# ACTIVITY:
Please report the number of lines in the entries below that contain "tokyonight", with nothing added.

(Saved data entries)
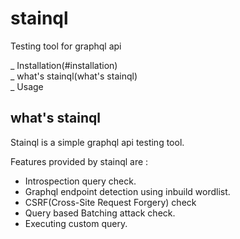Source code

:# stainql

Testing tool for graphql api

_ Installation(#installation)  
_ what's stainql(what's stainql)  
_ Usage  

## what's stainql
Stainql is a simple graphql api testing tool. 

Features provided by stainql are :
- Introspection query check.
- Graphql endpoint detection using inbuild wordlist.
- CSRF(Cross-Site Request Forgery) check
- Query based Batching attack check.
- Executing custom query.

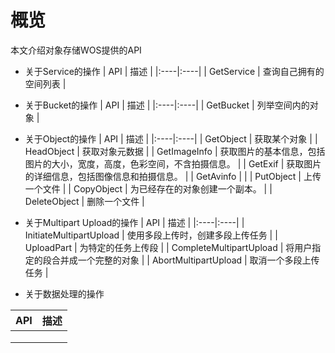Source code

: # 概览

本文介绍对象存储WOS提供的API

* 关于Service的操作
| API   | 描述   |
|:----|:----|
| GetService   | 查询自己拥有的空间列表   |

* 关于Bucket的操作
| API   | 描述   |
|:----|:----|
| GetBucket   | 列举空间内的对象   |

* 关于Object的操作
| API   | 描述   |
|:----|:----|
| GetObject   | 获取某个对象   |
| HeadObject   | 获取对象元数据   |
| GetImageInfo   | 获取图片的基本信息，包括图片的大小，宽度，高度，色彩空间，不含拍摄信息。   |
| GetExif   | 获取图片的详细信息，包括图像信息和拍摄信息。   |
| GetAvinfo   |    |
| PutObject   | 上传一个文件 |
| CopyObject   | 为已经存在的对象创建一个副本。   |
| DeleteObject   | 删除一个文件 |

* 关于Multipart Upload的操作
| API   | 描述   |
|:----|:----|
| InitiateMultipartUpload | 使用多段上传时，创建多段上传任务 |
| UploadPart | 为特定的任务上传段 |
| CompleteMultipartUpload | 将用户指定的段合并成一个完整的对象 |
| AbortMultipartUpload | 取消一个多段上传任务 |

- 关于数据处理的操作

| API  | 描述 |
| ---- | ---- |
|      |      |
|      |      |
|      |      |

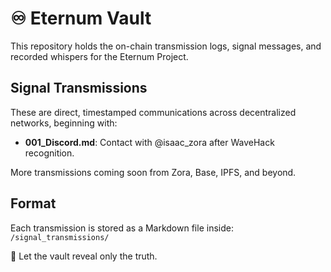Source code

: # ♾️ Eternum Vault

This repository holds the on-chain transmission logs, signal messages, and recorded whispers for the Eternum Project.

## Signal Transmissions

These are direct, timestamped communications across decentralized networks, beginning with:
- **001_Discord.md**: Contact with @isaac_zora after WaveHack recognition.

More transmissions coming soon from Zora, Base, IPFS, and beyond.

## Format

Each transmission is stored as a Markdown file inside:
`/signal_transmissions/`

🧿 Let the vault reveal only the truth.
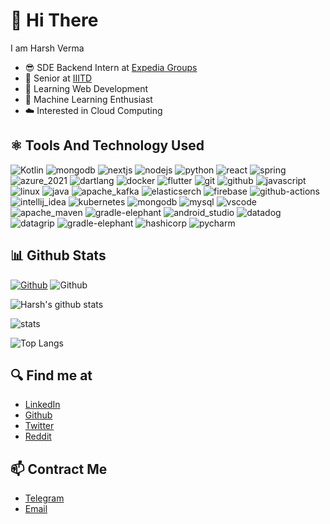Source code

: # 👋 Hi There
I am Harsh Verma
- 😎 SDE Backend Intern at [Expedia Groups](https://www.expediagroup.com/home/default.aspx)
- 👨 Senior at [IIITD](https://www.iiitd.ac.in/)
- 🧪 Learning Web Development
- 🤖 Machine Learning Enthusiast
- ☁️ Interested in Cloud Computing

## ⚛️ Tools And Technology Used
![Kotlin](https://user-images.githubusercontent.com/55652117/210246211-7c3bbab5-bf9d-4c9a-96ac-d4c1a1ac4710.png)
![mongodb](https://user-images.githubusercontent.com/55652117/210248284-9c52c438-bdba-4950-b2aa-c2f7473da933.png)
![nextjs](https://user-images.githubusercontent.com/55652117/210247931-604c6d4f-8051-4477-b6d6-8ddda6956ff5.jpeg)
![nodejs](https://user-images.githubusercontent.com/55652117/210247932-34d568aa-3f46-4366-a4cd-e439b6827d98.png)
![python](https://user-images.githubusercontent.com/55652117/210247934-d75c2bfd-b245-4431-b6ae-2f1b698873c5.png)
![react](https://user-images.githubusercontent.com/55652117/210247935-2923f11f-1e52-4af6-9cd0-9ee22fc0c780.png)
![spring](https://user-images.githubusercontent.com/55652117/210247938-5ecc16de-6c79-4fec-b0eb-ec3de84a787c.png)
![azure_2021](https://user-images.githubusercontent.com/55652117/210247906-48b4772b-a3d1-40ea-9741-59001ffd1bc8.png)
![dartlang](https://user-images.githubusercontent.com/55652117/210247908-f99a2af5-d8c2-4c8b-8b3e-3045824312a1.png)
![docker](https://user-images.githubusercontent.com/55652117/210247912-e578792f-ddad-4c62-a38c-ceec0ed34eb3.png)
![flutter](https://user-images.githubusercontent.com/55652117/210247914-3ad6ae6a-fc04-4b83-8bef-e0a2880e5a2f.png)
![git](https://user-images.githubusercontent.com/55652117/210247916-2f86041e-104f-490b-8e5d-70db8f624702.png)
![github](https://user-images.githubusercontent.com/55652117/210247918-5111a5ab-a95d-4256-aa35-5866f55a3cc7.png)
![javascript](https://user-images.githubusercontent.com/55652117/210247923-aaec13c9-c61c-42bc-9ee5-ad4983c6084e.png)
![linux](https://user-images.githubusercontent.com/55652117/210247925-34820c89-1aa8-40ea-a2ab-46ff6ec71464.png)
![java](https://user-images.githubusercontent.com/55652117/210247921-05438a21-48f8-478f-86fd-fa617cdf2ab3.png)
![apache_kafka](https://user-images.githubusercontent.com/55652117/210249375-bbb02fde-ca53-48c8-802e-1e3cd135cd75.png)
![elasticserch](https://user-images.githubusercontent.com/55652117/210249378-210db769-f96c-43d1-b790-a2c26cbf7eca.png)
![firebase](https://user-images.githubusercontent.com/55652117/210249380-a6086c53-7c0c-4bf3-b4f3-1bb951afd560.png)
![github-actions](https://user-images.githubusercontent.com/55652117/210249383-622094e9-5204-4dc0-b33b-a8a03141c16a.png)
![intellij_idea](https://user-images.githubusercontent.com/55652117/210249386-f17d9169-412f-4f79-aa9b-37d175f7e0f8.png)
![kubernetes](https://user-images.githubusercontent.com/55652117/210249387-be689617-5f34-4f1c-a607-658c75620627.png)
![mongodb](https://user-images.githubusercontent.com/55652117/210249390-01ab1566-4db6-486c-ab4a-300fa0c04a12.png)
![mysql](https://user-images.githubusercontent.com/55652117/210249394-af9c2508-ec98-43e9-b6f5-de801abd9232.png)
![vscode](https://user-images.githubusercontent.com/55652117/210249398-0005e95a-d871-4417-9822-55e1479ef694.png)
![apache_maven](https://user-images.githubusercontent.com/55652117/210249509-ba43f787-4079-4573-834a-715b1caed473.jpeg)
![gradle-elephant](https://user-images.githubusercontent.com/55652117/210249513-c001b6ce-7437-4664-af87-e7f66bae993d.png)
![android_studio](https://user-images.githubusercontent.com/55652117/210249787-7fed8e22-b3f3-4efa-9634-b60d9ec6157e.png)
![datadog](https://user-images.githubusercontent.com/55652117/210249793-df52fb00-1d7e-41f6-8813-1e1fda81019b.png)
![datagrip](https://user-images.githubusercontent.com/55652117/210249795-d2d3a061-a54d-42d8-b149-8d14b53f69ef.png)
![gradle-elephant](https://user-images.githubusercontent.com/55652117/210249797-15d5d9f2-b2ab-424c-aa3a-3cd2f3745a35.png)
![hashicorp](https://user-images.githubusercontent.com/55652117/210249800-c6c2dd84-6056-48a6-9c9b-1b94b91ed5fd.png)
![pycharm](https://user-images.githubusercontent.com/55652117/210249806-75d73fd1-d1bf-45ed-9d6a-bd0292a79d84.png)

## 📊 Github Stats
[![Github](https://img.shields.io/github/followers/Harsh3305?label=Follow&style=social)](https://github.com/Harsh3305)
![Github](https://img.shields.io/github/stars/Harsh3305?style=social)

![Harsh's github stats](https://github-readme-stats.vercel.app/api?username=Harsh3305&show_icons=true&theme=tokyonight)

![stats](https://github-readme-streak-stats.herokuapp.com/?user=Harsh3305&count_private=true&theme=tokyonight)

![Top Langs](https://github-readme-stats.vercel.app/api/top-langs/?username=Harsh3305&theme=tokyonight)

## 🔍 Find me at
- [LinkedIn](https://www.linkedin.com/in/harsh-verma-45423819b/)
- [Github](https://github.com/Harsh3305)
- [Twitter](https://twitter.com/harsh3305)
- [Reddit](https://www.reddit.com/user/harsh3305/)

## 📫 Contract Me
- [Telegram](https://t.me/hrverma)
- [Email](mailto:harshverma3305@gmail.com)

# RESPONSE BELOW:
3